- **RECORD EXTRACTS**:
┌──

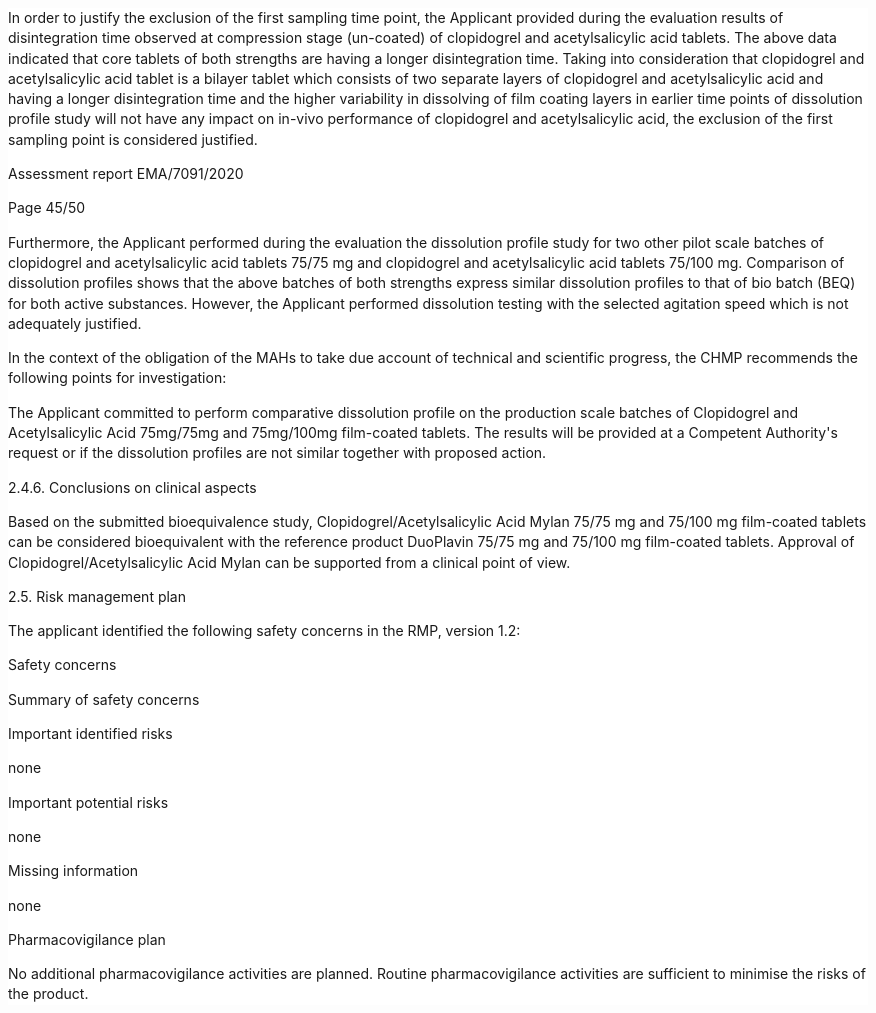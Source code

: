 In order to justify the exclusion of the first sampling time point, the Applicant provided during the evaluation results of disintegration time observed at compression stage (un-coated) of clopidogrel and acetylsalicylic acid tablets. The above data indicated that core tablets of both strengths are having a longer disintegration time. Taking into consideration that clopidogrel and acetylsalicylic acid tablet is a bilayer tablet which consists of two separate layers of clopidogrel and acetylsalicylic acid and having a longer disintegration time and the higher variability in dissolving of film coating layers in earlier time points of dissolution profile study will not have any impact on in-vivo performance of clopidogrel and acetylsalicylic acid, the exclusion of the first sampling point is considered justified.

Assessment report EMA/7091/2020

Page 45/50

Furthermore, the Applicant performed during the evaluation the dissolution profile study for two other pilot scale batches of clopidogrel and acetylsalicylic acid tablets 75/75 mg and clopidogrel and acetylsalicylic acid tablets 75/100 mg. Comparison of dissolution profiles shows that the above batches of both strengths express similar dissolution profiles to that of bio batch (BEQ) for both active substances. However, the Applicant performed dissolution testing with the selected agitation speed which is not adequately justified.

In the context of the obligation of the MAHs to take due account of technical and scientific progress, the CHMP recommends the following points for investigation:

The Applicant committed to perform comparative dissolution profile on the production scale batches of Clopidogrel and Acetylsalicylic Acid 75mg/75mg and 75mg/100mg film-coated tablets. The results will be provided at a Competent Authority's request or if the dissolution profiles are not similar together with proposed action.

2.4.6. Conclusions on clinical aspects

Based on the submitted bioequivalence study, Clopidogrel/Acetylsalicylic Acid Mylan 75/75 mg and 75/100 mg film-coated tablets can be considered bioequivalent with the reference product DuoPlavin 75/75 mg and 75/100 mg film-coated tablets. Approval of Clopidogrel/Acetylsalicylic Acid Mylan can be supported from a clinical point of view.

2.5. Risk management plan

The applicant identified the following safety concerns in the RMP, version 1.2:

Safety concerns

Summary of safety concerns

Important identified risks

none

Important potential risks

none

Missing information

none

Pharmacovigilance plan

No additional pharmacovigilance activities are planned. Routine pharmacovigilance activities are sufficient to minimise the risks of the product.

└──

Return only the lines from the start of the data through the line that contains "Furthermore, the Applicant", please, copying them exactly and omitting all pictures.

Source code

: In order to justify the exclusion of the first sampling time point, the Applicant provided during the evaluation results of disintegration time observed at compression stage (un-coated) of clopidogrel and acetylsalicylic acid tablets. The above data indicated that core tablets of both strengths are having a longer disintegration time. Taking into consideration that clopidogrel and acetylsalicylic acid tablet is a bilayer tablet which consists of two separate layers of clopidogrel and acetylsalicylic acid and having a longer disintegration time and the higher variability in dissolving of film coating layers in earlier time points of dissolution profile study will not have any impact on in-vivo performance of clopidogrel and acetylsalicylic acid, the exclusion of the first sampling point is considered justified.

Assessment report EMA/7091/2020

Page 45/50

Furthermore, the Applicant performed during the evaluation the dissolution profile study for two other pilot scale batches of clopidogrel and acetylsalicylic acid tablets 75/75 mg and clopidogrel and acetylsalicylic acid tablets 75/100 mg. Comparison of dissolution profiles shows that the above batches of both strengths express similar dissolution profiles to that of bio batch (BEQ) for both active substances. However, the Applicant performed dissolution testing with the selected agitation speed which is not adequately justified.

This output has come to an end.